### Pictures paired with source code
▬▬▬▬▬▬▬▬▬▬

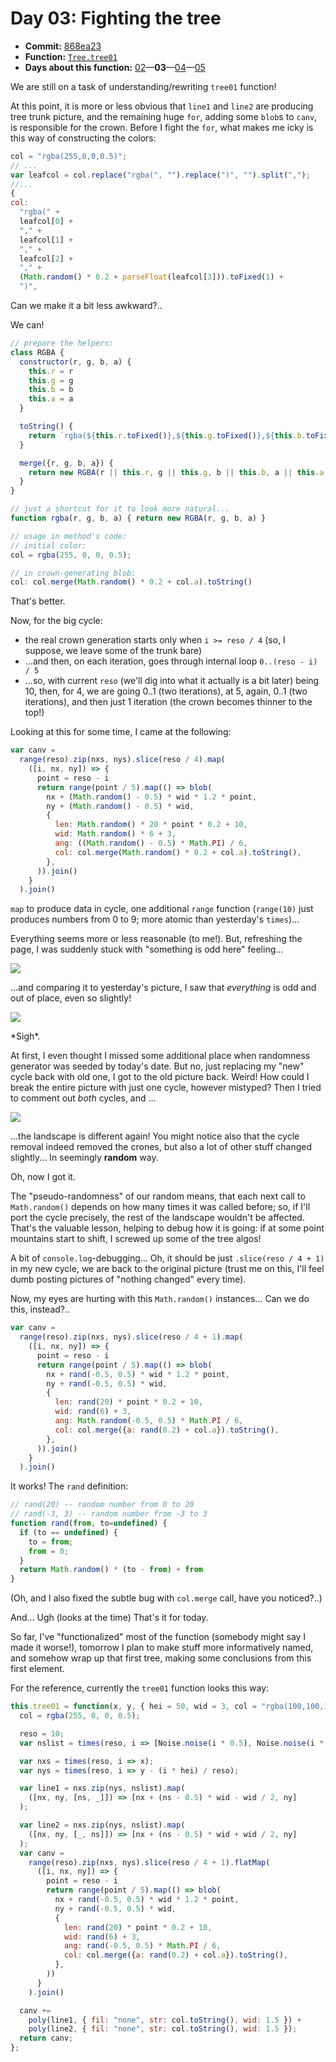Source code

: # Day 03: Fighting the tree

* **Commit:** [868ea23](https://github.com/zverok/grok-shan-shui/commit/868ea23e79136f0c904e3d6385b01875b17663b6)
* **Function:** [`Tree.tree01`](https://github.com/zverok/grok-shan-shui/blob/main/original.html#L744)
* **Days about this function:** [02](day02.md)—**03**—[04](day04.md)—[05](day05.md)

We are still on a task of understanding/rewriting `tree01` function!

At this point, it is more or less obvious that `line1` and `line2` are producing tree trunk picture, and the remaining huge `for`, adding some `blob`s to `canv`, is responsible for the crown. Before I fight the `for`, what makes me icky is this way of constructing the colors:

```js
col = "rgba(255,0,0,0.5)";
// ...
var leafcol = col.replace("rgba(", "").replace(")", "").split(",");
//...
{
col:
  "rgba(" +
  leafcol[0] +
  "," +
  leafcol[1] +
  "," +
  leafcol[2] +
  "," +
  (Math.random() * 0.2 + parseFloat(leafcol[3])).toFixed(1) +
  ")",
```

Can we make it a bit less awkward?..

We can!

```js
// prepare the helpers:
class RGBA {
  constructor(r, g, b, a) {
    this.r = r
    this.g = g
    this.b = b
    this.a = a
  }

  toString() {
    return `rgba(${this.r.toFixed()},${this.g.toFixed()},${this.b.toFixed()},${this.a.toFixed(1)})`
  }

  merge({r, g, b, a}) {
    return new RGBA(r || this.r, g || this.g, b || this.b, a || this.a)
  }
}

// just a shortcut for it to look more natural...
function rgba(r, g, b, a) { return new RGBA(r, g, b, a) }

// usage in method's code:
// initial color:
col = rgba(255, 0, 0, 0.5);

// in crown-generating blob:
col: col.merge(Math.random() * 0.2 + col.a).toString()
```

That's better.

Now, for the big cycle:
* the real crown generation starts only when `i >= reso / 4` (so, I suppose, we leave some of the trunk bare)
* ...and then, on each iteration, goes through internal loop `0..(reso - i) / 5`
* ...so, with current `reso` (we'll dig into what it actually is a bit later) being 10, then, for 4, we are going 0..1 (two iterations), at 5, again, 0..1 (two iterations), and then just 1 iteration (the crown becomes thinner to the top!)

Looking at this for some time, I came at the following:
```js
var canv =
  range(reso).zip(nxs, nys).slice(reso / 4).map(
    ([i, nx, ny]) => {
      point = reso - i
      return range(point / 5).map(() => blob(
        nx + (Math.random() - 0.5) * wid * 1.2 * point,
        ny + (Math.random() - 0.5) * wid,
        {
          len: Math.random() * 20 * point * 0.2 + 10,
          wid: Math.random() * 6 + 3,
          ang: ((Math.random() - 0.5) * Math.PI) / 6,
          col: col.merge(Math.random() * 0.2 + col.a).toString(),
        },
      )).join()
    }
  ).join()
```

`map` to produce data in cycle, one additional `range` function (`range(10)` just produces numbers from 0 to 9; more atomic than yesterday's `times`)...

Everything seems more or less reasonable (to me!). But, refreshing the page, I was suddenly stuck with "something is odd here" feeling...

![](image03.png)

...and comparing it to yesterday's picture, I saw that _everything_ is odd and out of place, even so slightly!

![](image02.png)

\*Sigh\*.

At first, I even thought I missed some additional place when randomness generator was seeded by today's date. But no, just replacing my "new" cycle back with old one, I got to the old picture back. Weird! How could I break the entire picture with just one cycle, however mistyped? Then I tried to comment out _both_ cycles, and ...

![](image04.png)

...the landscape is different again! You might notice also that the cycle removal indeed removed the crones, but also a lot of other stuff changed slightly... In seemingly **random** way.

Oh, now I got it.

The "pseudo-randomness" of our random means, that each next call to `Math.random()` depends on how many times it was called before; so, if I'll port the cycle precisely, the rest of the landscape wouldn't be affected. That's the valuable lesson, helping to debug how it is going: if at some point mountains start to shift, I screwed up some of the tree algos!

A bit of `console.log`-debugging... Oh, it should be just `.slice(reso / 4 + 1)` in my new cycle, we are back to the original picture (trust me on this, I'll feel dumb posting pictures of "nothing changed" every time).

Now, my eyes are hurting with this `Math.random()` instances... Can we do this, instead?..

```js
var canv =
  range(reso).zip(nxs, nys).slice(reso / 4 + 1).map(
    ([i, nx, ny]) => {
      point = reso - i
      return range(point / 5).map(() => blob(
        nx + rand(-0.5, 0.5) * wid * 1.2 * point,
        ny + rand(-0.5, 0.5) * wid,
        {
          len: rand(20) * point * 0.2 + 10,
          wid: rand(6) + 3,
          ang: Math.random(-0.5, 0.5) * Math.PI / 6,
          col: col.merge({a: rand(0.2) + col.a}).toString(),
        },
      )).join()
    }
  ).join()
```
It works! The `rand` definition:
```js
// rand(20) -- random number from 0 to 20
// rand(-3, 3) -- random number from -3 to 3
function rand(from, to=undefined) {
  if (to == undefined) {
    to = from;
    from = 0;
  }
  return Math.random() * (to - from) + from
}
```

(Oh, and I also fixed the subtle bug with `col.merge` call, have you noticed?..)

And... Ugh (looks at the time) That's it for today.

So far, I've "functionalized" most of the function (somebody might say I made it worse!), tomorrow I plan to make stuff more informatively named, and somehow wrap up that first tree, making some conclusions from this first element.

For the reference, currently the `tree01` function looks this way:

```js
this.tree01 = function(x, y, { hei = 50, wid = 3, col = "rgba(100,100,100,0.5)", noi = 0.5 }) {
  col = rgba(255, 0, 0, 0.5);

  reso = 10;
  var nslist = times(reso, i => [Noise.noise(i * 0.5), Noise.noise(i * 0.5, 0.5)]);

  var nxs = times(reso, i => x);
  var nys = times(reso, i => y - (i * hei) / reso);

  var line1 = nxs.zip(nys, nslist).map(
    ([nx, ny, [ns, _]]) => [nx + (ns - 0.5) * wid - wid / 2, ny]
  );

  var line2 = nxs.zip(nys, nslist).map(
    ([nx, ny, [_, ns]]) => [nx + (ns - 0.5) * wid + wid / 2, ny]
  );
  var canv =
    range(reso).zip(nxs, nys).slice(reso / 4 + 1).flatMap(
      ([i, nx, ny]) => {
        point = reso - i
        return range(point / 5).map(() => blob(
          nx + rand(-0.5, 0.5) * wid * 1.2 * point,
          ny + rand(-0.5, 0.5) * wid,
          {
            len: rand(20) * point * 0.2 + 10,
            wid: rand(6) + 3,
            ang: rand(-0.5, 0.5) * Math.PI / 6,
            col: col.merge({a: rand(0.2) + col.a}).toString(),
          },
        ))
      }
    ).join()

  canv +=
    poly(line1, { fil: "none", str: col.toString(), wid: 1.5 }) +
    poly(line2, { fil: "none", str: col.toString(), wid: 1.5 });
  return canv;
};
```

▬▬▬▬▬▬▬▬▬▬

Run a filter over the data above and keep each line that contains the word "toFixed".

### Solution to this task
  (Math.random() * 0.2 + parseFloat(leafcol[3])).toFixed(1) +
    return `rgba(${this.r.toFixed()},${this.g.toFixed()},${this.b.toFixed()},${this.a.toFixed(1)})`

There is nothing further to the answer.